As part of their efforts towards enhancing the reduction of infant mortality in the country, Rotary Club of Freetown in collaboration with Palmborbar Rotary Club USA, with support from International Rotary Fellowship of Healthcare Professionals, has on Sunday 15th January, 2022 launched a training program for nurses on Helping Babies Breathe worth 43,000 dollars. During the ceremony 71 birth attendants were trained and certified on Helping Babies Breathe.
The launching of the Helping Babies Breathe Program, that will target seven (7) districts in the country, was held at the College of Medicine and Allied Health Sciences (COMAHS), Connaught Campus in Freetown.

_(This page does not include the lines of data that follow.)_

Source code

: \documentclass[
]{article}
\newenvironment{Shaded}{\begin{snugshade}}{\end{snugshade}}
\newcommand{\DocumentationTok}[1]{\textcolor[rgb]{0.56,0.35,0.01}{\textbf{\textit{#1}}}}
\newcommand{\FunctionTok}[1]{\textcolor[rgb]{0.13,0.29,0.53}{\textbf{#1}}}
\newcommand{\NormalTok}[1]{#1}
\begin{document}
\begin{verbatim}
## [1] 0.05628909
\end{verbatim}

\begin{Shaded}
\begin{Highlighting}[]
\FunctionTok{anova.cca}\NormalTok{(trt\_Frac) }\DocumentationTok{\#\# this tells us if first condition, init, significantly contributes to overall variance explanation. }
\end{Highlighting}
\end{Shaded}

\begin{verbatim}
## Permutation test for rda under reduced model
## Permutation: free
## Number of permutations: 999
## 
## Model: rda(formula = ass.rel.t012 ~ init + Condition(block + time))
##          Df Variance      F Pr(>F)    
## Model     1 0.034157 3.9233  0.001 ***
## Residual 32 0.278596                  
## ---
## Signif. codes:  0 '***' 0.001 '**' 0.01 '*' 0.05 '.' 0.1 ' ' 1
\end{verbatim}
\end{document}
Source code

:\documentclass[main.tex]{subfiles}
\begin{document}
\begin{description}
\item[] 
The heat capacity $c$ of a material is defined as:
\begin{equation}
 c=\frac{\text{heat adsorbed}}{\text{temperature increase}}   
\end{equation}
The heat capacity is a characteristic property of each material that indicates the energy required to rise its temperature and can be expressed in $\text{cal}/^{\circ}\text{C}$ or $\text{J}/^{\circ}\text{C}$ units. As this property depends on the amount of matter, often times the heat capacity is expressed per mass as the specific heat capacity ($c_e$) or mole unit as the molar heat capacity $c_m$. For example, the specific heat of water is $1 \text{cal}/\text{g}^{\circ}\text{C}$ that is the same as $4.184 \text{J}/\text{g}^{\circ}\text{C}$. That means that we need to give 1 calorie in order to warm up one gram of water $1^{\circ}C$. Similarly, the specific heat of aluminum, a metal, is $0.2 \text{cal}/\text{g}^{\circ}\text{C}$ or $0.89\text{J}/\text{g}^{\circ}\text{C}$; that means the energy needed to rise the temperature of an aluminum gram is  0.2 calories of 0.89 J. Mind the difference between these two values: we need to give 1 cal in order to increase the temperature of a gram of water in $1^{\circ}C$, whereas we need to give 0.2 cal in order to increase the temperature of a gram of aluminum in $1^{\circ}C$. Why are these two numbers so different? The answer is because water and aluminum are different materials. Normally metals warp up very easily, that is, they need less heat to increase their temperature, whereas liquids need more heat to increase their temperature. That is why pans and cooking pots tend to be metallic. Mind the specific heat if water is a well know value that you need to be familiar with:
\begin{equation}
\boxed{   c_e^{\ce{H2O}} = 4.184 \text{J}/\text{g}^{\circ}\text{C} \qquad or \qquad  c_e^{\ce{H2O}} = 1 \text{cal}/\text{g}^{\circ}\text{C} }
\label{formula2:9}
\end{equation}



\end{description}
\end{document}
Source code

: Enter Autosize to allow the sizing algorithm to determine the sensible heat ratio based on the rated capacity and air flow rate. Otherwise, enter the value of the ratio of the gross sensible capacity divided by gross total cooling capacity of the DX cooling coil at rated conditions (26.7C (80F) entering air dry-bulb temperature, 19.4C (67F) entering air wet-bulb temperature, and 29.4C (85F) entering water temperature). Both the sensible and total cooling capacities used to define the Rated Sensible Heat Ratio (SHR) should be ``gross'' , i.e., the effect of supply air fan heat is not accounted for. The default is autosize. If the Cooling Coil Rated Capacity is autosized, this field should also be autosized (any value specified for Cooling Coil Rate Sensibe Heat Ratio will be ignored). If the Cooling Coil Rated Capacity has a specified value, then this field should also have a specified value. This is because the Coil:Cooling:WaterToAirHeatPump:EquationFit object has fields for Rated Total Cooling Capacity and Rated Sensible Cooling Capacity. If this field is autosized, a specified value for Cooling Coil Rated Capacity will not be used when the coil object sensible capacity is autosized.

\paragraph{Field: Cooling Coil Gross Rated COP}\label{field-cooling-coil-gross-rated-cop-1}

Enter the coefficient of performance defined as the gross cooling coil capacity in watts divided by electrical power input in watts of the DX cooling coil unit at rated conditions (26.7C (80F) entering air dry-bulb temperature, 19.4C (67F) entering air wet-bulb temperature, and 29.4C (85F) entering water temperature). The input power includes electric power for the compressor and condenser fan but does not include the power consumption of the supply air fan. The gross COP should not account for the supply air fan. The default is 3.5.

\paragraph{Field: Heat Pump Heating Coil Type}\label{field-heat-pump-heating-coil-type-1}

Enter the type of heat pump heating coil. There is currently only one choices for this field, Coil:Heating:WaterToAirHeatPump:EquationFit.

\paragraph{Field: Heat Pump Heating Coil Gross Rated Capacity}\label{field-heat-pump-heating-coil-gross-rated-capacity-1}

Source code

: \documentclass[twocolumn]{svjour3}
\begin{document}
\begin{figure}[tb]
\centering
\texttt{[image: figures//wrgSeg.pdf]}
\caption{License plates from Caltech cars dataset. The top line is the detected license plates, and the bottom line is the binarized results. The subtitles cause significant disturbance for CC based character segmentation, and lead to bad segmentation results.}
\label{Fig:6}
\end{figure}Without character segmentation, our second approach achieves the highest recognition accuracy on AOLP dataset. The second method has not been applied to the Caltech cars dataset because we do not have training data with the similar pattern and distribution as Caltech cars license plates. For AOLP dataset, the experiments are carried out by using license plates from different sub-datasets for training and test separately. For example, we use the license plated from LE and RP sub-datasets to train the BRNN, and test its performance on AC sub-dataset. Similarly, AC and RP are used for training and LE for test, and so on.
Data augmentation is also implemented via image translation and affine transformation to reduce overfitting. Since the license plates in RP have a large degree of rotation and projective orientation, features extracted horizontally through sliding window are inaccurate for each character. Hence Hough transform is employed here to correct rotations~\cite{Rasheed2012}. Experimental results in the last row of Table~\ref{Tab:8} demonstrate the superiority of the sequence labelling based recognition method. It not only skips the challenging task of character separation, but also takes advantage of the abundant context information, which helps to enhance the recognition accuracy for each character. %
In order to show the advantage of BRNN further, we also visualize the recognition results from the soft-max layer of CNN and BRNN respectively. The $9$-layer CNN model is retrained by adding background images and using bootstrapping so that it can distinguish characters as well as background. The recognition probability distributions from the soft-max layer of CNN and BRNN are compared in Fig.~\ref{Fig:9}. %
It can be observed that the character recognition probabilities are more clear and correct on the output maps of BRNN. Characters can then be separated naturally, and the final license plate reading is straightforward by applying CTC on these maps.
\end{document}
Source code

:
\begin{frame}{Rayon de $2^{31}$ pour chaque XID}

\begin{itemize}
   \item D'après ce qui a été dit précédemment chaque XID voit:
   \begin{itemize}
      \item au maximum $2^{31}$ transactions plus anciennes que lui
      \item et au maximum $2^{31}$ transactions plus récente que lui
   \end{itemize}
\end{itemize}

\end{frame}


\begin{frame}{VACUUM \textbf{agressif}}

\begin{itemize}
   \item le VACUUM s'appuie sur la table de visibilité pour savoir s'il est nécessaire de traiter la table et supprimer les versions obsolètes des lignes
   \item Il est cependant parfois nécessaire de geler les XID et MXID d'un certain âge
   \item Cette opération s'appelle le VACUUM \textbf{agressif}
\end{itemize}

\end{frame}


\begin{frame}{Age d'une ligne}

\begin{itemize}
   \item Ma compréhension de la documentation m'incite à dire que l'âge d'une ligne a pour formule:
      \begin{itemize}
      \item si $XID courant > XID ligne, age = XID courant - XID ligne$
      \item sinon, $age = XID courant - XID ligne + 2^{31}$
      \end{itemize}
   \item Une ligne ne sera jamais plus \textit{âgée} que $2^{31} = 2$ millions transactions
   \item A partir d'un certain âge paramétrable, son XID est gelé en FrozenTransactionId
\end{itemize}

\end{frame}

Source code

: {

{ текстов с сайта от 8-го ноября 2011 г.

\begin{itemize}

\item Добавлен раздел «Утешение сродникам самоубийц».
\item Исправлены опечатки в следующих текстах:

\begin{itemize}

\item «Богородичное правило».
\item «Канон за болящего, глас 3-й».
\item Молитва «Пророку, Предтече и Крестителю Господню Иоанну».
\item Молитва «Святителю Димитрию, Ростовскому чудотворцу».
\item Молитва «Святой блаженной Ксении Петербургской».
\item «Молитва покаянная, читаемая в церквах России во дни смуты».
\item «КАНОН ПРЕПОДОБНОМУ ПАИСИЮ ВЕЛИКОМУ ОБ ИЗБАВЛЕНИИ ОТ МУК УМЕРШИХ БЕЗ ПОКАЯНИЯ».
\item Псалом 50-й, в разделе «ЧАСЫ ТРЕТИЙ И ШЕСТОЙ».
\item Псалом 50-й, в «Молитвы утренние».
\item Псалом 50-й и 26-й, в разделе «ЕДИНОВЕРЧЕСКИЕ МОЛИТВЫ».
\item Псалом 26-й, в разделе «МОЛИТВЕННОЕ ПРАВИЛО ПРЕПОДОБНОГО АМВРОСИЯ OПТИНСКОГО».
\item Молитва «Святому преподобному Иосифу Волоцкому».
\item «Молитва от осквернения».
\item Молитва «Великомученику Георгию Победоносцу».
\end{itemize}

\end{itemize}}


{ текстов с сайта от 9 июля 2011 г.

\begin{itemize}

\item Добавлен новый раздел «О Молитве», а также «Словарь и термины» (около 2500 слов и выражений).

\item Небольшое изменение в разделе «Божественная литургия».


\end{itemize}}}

Speaking to this medium, the President Elect of Palmborbar Rotary Club USA, who also doubles as a member of Healthcare Sierra Leone USA INC, Pastor Charlotte Israel, described the training as an avenue that will make the difference within the health sector, adding that the Helping Babies Breathe Program is geared towards enhancing the reduction of infant mortality in the country.
She maintained that the infant mortality rate in the country is considered as one of the highest in the world and that 30 percent of babies die on the very first day they are born due to lack of skilled birth attendants.
Pastor Charlotte Israel pointed out that in that regard the Helping Babies Breathe Program is targeting midwifes and everyone within the birthing environment in seven (7) districts in the country in order to train healthcare professionals.
She said that the Helping Babies Breathe Program if it is implemented well will reduce the country’s infant mortality rate to about 50 percent, continuing that as part of the program they will be coming to Sierra Leone to do refresher courses and to also provide equipment for all the centers so they can do the classes for themselves.
She disclosed that during the launch of the Helping Babies Breathe 71 birth attendants were trained and certified on Helping Babies Breathe and that similar training will be held in other parts of the country.
Rugiatu Jiakete Kabba, a Midwife Student at the College of Medicine and Allied Health Sciences (COMAHS) and one of the beneficiaries of the Helping Babies Breathe training expressed appreciation to Rotary Club for organizing the training which she described as very important towards mitigating infant mortality in the country.
She said the training has empowered them with the requisite knowledge in order to help every child given birth to within hospitals, whether breathing or not, survive and not die.
Rugiatu, on behalf of her colleagues, assured them that they will put into practice all what they have learnt during the training in order to address the issues of Infant Mortality in the country.